Gabapentin (Neurontin®) is a gamma‐aminobutyric acid analogue indicated in adults for adjunctive treatment of partial seizures with or without secondary generalization. Two studies were conducted to determine the single‐dose pharmacokinetics of gabapentin in healthy subjects age 1 month to 12 years and to guide dose selection in safety and efficacy trials in pediatric patients. Forty‐eight subjects were given single oral doses of gabapentin (10 mg/kg) while fasting. Enrollment was homogeneously distributed throughout the age range. Plasma samples were drawn predose and then serially for 24 hours postdose.

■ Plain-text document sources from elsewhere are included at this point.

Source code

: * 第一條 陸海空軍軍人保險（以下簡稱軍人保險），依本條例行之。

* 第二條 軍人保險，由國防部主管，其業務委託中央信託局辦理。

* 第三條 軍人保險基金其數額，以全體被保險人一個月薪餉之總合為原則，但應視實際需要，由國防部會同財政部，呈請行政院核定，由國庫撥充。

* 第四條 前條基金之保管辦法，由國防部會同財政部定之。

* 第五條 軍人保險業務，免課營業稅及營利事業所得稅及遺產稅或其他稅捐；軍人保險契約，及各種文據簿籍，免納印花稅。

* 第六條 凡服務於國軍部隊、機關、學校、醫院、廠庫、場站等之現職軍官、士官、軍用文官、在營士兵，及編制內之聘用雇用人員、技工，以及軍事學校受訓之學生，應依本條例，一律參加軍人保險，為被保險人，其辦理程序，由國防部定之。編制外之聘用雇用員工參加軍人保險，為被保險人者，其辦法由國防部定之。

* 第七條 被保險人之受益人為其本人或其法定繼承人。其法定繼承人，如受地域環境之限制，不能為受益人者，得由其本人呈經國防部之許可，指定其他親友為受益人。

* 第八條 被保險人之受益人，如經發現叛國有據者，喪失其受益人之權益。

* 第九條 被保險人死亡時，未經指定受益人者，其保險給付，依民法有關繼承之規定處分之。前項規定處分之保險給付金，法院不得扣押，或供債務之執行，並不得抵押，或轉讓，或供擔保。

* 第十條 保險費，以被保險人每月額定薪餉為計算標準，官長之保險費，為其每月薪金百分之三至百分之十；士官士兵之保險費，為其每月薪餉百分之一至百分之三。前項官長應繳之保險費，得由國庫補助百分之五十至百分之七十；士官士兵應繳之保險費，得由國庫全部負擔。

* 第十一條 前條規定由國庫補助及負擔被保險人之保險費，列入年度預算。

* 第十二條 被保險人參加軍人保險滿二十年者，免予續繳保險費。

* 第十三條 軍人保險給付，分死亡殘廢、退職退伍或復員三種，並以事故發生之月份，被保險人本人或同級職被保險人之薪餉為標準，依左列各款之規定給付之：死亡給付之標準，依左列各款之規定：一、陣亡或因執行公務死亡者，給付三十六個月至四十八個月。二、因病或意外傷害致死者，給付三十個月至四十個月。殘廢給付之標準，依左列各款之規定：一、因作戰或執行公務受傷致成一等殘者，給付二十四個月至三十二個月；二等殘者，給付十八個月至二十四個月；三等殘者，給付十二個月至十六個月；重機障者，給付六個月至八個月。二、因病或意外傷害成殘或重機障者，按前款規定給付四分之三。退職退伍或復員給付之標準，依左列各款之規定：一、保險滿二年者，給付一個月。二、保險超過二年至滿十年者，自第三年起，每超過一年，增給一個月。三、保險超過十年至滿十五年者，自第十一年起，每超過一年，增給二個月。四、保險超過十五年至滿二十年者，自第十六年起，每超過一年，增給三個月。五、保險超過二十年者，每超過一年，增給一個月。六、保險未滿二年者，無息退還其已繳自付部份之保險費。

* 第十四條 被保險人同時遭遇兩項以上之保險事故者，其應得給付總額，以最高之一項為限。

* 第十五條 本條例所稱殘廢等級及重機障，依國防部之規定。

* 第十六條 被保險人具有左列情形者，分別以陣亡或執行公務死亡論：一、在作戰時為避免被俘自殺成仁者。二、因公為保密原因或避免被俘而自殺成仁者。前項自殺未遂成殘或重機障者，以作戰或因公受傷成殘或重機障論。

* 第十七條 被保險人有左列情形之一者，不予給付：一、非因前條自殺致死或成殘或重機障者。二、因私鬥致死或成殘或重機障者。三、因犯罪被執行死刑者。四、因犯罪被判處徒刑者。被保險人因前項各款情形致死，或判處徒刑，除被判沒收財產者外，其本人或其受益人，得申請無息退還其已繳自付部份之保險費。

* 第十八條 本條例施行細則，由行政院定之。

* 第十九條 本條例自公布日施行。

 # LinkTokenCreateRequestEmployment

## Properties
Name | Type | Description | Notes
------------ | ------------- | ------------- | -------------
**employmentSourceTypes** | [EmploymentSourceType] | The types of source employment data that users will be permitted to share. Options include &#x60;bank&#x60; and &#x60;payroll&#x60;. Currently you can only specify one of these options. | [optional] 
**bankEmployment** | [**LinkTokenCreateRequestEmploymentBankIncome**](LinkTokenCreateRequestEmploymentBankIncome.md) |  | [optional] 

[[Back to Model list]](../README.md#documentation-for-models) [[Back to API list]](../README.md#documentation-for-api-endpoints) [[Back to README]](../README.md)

Single doses of gabapentin were well tolerated by healthy pediatric subjects. Plots of pharmacokinetic parameters versus age suggested significant differences between younger (1 month to < 5 years) and older (∞5 to 12 years) subjects. Mean area under the plasma concentration‐time curve from zero to infinity (AUC _(0‐∞)) was 25.6 μg•h/mL in younger subjects and 36.0 μg•h/mL in older subjects (p < 0.001). Corresponding mean peak plasma concentrations (C_max) were 3.74 and 4.52 μg/ml (p < 0.05). Oral clearance (normalized for body weight) was 7.40 and 4.41 mL/min/kg in younger subjects and older subjects, respectively (p < 0.001). It was concluded that children between 1 month and < 5 years of age require approximately 30% higher daily doses of gabapentin than those ≥ 5 to 12 years of age.